Requirement | The result should be every line in the data below that carries the string "write".

Stored dataset items:
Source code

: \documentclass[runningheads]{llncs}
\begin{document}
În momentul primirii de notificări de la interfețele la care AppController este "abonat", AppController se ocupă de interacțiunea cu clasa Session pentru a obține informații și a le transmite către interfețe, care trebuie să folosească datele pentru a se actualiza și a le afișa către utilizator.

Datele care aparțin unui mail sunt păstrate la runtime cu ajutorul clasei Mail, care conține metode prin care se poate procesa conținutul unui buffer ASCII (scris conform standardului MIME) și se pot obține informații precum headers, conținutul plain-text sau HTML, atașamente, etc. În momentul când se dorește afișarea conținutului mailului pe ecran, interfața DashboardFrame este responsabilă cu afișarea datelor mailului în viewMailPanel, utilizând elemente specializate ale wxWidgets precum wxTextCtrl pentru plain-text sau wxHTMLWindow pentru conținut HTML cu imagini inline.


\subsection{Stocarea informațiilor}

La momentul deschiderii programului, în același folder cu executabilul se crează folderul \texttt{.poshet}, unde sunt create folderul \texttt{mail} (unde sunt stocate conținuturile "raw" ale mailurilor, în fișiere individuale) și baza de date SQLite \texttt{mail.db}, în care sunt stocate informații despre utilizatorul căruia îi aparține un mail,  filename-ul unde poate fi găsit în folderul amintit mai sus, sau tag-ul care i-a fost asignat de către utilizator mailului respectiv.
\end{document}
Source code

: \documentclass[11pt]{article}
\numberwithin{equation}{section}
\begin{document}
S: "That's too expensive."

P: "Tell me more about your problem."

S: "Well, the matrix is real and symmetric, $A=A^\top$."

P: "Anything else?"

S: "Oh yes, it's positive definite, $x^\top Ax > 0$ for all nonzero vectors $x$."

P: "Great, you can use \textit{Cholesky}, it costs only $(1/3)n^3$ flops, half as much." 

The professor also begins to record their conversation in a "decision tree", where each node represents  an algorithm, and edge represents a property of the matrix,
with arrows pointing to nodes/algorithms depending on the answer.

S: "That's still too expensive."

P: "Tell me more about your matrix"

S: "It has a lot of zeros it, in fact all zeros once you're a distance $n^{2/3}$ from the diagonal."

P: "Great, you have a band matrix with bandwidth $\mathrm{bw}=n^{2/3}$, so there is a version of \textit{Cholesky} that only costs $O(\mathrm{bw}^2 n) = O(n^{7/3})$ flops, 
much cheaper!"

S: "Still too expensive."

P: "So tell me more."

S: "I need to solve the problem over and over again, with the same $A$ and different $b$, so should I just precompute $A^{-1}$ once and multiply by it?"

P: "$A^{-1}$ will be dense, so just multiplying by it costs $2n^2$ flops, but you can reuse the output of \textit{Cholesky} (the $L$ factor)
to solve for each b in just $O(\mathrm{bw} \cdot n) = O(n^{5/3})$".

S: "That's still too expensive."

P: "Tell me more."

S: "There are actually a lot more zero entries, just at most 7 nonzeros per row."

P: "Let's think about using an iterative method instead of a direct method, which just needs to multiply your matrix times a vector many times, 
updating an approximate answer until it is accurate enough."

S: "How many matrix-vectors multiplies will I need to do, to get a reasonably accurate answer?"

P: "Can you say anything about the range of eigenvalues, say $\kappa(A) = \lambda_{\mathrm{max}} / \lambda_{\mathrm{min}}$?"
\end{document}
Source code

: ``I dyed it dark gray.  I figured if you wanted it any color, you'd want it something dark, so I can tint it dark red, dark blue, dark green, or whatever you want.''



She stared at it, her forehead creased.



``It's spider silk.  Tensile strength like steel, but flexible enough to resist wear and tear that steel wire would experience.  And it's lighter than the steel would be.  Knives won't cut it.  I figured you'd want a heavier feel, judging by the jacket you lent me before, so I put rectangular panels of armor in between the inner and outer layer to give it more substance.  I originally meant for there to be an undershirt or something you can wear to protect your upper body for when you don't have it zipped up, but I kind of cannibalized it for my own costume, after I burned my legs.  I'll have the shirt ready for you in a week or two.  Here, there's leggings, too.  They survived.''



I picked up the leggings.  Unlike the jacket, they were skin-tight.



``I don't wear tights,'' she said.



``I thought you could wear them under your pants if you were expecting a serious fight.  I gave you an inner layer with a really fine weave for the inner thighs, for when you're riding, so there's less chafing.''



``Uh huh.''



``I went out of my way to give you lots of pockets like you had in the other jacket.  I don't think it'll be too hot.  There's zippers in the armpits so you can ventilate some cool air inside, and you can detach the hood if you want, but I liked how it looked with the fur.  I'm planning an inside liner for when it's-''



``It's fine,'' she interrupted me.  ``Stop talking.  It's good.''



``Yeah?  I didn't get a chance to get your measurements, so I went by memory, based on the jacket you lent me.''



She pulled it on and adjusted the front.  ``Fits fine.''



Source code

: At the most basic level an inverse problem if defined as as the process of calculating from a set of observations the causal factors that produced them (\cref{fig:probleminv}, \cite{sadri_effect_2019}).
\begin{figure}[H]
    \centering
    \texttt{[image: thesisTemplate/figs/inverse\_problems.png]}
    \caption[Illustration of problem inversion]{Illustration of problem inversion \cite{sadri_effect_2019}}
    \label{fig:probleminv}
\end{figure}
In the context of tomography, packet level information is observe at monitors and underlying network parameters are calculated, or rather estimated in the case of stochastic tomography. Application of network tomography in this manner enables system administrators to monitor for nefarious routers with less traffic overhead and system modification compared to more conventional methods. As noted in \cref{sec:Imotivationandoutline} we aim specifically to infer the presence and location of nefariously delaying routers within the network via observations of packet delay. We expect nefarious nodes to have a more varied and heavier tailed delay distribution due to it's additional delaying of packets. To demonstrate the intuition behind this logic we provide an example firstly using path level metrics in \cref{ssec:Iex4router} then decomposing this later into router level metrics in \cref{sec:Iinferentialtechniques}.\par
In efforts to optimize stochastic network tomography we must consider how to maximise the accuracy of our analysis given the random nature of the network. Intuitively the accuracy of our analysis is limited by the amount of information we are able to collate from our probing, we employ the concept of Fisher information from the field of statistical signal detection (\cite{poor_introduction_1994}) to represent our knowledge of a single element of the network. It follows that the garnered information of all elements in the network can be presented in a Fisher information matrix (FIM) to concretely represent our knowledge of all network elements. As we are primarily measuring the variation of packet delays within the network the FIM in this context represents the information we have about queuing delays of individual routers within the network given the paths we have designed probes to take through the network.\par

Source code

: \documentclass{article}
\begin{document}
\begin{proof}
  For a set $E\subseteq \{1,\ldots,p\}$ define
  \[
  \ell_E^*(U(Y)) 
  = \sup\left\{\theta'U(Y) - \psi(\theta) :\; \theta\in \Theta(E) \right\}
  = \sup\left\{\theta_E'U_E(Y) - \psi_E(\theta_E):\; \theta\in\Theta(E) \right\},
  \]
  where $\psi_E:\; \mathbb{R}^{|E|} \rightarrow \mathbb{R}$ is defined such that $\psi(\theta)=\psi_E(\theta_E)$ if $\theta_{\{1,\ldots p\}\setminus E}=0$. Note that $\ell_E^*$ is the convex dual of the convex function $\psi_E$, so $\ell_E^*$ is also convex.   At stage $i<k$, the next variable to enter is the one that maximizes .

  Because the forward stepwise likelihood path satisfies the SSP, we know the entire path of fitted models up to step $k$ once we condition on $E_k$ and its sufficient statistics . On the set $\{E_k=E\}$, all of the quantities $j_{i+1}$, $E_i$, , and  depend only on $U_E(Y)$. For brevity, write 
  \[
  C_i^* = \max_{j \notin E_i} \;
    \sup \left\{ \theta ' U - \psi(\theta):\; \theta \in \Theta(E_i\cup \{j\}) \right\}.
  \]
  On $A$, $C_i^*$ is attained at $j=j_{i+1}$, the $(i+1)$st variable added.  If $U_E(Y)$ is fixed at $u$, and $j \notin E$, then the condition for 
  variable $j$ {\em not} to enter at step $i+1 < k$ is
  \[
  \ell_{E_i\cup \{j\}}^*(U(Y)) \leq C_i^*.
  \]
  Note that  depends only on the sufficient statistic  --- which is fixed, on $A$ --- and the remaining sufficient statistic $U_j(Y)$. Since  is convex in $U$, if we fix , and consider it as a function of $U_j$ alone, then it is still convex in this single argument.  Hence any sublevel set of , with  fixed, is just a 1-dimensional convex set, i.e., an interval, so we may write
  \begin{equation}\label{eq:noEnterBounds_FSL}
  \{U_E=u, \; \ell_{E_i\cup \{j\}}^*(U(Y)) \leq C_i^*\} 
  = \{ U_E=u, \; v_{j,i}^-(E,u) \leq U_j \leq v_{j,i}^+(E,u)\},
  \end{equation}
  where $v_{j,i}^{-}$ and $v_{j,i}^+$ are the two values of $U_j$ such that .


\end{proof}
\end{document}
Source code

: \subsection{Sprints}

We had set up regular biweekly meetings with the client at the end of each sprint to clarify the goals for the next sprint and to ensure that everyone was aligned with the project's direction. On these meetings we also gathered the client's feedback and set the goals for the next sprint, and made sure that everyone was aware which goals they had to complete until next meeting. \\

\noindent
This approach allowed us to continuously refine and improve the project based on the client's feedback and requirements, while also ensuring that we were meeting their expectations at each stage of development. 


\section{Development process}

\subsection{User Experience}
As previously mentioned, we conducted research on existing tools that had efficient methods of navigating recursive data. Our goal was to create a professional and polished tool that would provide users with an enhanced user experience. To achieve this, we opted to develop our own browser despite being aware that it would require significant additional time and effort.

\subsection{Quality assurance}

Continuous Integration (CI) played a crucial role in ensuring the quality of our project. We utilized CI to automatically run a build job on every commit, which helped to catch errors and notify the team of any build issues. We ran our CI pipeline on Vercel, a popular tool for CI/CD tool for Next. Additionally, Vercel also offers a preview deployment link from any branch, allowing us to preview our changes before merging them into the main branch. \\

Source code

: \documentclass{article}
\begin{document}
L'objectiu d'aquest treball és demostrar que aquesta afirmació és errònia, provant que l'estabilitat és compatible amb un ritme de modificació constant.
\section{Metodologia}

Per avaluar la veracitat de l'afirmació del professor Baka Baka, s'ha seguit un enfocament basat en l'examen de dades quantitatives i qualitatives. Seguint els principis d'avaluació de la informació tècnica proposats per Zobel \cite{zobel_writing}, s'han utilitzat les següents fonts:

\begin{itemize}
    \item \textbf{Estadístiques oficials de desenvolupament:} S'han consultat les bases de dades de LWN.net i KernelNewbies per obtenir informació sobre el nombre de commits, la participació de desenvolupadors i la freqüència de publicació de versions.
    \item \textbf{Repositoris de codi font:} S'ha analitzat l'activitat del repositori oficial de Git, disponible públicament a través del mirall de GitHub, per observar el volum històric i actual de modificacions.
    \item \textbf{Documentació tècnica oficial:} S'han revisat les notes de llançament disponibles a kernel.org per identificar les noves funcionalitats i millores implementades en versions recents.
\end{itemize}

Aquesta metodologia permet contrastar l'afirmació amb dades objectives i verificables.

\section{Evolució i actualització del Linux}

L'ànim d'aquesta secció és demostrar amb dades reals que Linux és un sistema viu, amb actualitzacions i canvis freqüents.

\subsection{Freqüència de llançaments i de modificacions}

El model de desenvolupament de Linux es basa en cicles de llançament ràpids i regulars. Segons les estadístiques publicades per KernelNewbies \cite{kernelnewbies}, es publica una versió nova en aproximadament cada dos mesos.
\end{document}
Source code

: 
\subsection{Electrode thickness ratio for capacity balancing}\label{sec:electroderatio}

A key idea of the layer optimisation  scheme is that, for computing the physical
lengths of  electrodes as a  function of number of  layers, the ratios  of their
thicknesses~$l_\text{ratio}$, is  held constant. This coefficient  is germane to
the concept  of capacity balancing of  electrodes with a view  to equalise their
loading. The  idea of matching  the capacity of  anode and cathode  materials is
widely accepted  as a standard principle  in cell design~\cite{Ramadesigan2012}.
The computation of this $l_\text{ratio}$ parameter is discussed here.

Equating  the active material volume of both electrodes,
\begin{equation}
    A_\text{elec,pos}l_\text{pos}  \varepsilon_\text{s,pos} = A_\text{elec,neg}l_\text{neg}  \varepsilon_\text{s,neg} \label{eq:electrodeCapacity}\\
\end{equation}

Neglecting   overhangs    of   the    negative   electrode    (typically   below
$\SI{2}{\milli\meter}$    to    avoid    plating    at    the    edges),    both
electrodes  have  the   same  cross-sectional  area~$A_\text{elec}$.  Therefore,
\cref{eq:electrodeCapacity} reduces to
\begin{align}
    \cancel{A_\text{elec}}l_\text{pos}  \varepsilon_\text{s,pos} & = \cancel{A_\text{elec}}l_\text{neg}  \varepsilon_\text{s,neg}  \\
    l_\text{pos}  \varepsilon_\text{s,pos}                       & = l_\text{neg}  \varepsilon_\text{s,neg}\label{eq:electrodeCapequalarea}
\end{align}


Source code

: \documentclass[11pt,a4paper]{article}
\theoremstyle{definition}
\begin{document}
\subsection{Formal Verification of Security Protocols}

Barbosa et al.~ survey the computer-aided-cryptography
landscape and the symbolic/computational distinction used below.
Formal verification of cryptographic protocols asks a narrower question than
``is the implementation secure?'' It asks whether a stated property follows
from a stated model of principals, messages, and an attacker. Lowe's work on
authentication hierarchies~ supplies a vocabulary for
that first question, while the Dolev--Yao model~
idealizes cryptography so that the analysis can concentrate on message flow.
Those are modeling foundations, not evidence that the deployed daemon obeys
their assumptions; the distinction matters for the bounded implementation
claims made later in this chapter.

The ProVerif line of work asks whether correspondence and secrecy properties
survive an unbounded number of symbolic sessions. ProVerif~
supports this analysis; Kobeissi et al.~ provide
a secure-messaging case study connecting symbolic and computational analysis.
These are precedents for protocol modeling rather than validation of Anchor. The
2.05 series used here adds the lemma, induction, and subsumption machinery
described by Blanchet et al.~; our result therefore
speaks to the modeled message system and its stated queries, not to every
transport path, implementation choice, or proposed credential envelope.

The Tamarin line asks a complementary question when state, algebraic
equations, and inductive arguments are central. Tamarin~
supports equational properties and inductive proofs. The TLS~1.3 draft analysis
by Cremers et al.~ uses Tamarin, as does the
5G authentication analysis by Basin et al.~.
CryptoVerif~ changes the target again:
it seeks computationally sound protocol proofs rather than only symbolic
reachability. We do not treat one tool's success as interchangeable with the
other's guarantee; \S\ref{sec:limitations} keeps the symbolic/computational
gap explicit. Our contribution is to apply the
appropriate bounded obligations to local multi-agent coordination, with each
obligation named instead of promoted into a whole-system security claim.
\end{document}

Output of the exercise |
  Because the forward stepwise likelihood path satisfies the SSP, we know the entire path of fitted models up to step $k$ once we condition on $E_k$ and its sufficient statistics . On the set $\{E_k=E\}$, all of the quantities $j_{i+1}$, $E_i$, , and  depend only on $U_E(Y)$. For brevity, write 
  Note that  depends only on the sufficient statistic  --- which is fixed, on $A$ --- and the remaining sufficient statistic $U_j(Y)$. Since  is convex in $U$, if we fix , and consider it as a function of $U_j$ alone, then it is still convex in this single argument.  Hence any sublevel set of , with  fixed, is just a 1-dimensional convex set, i.e., an interval, so we may write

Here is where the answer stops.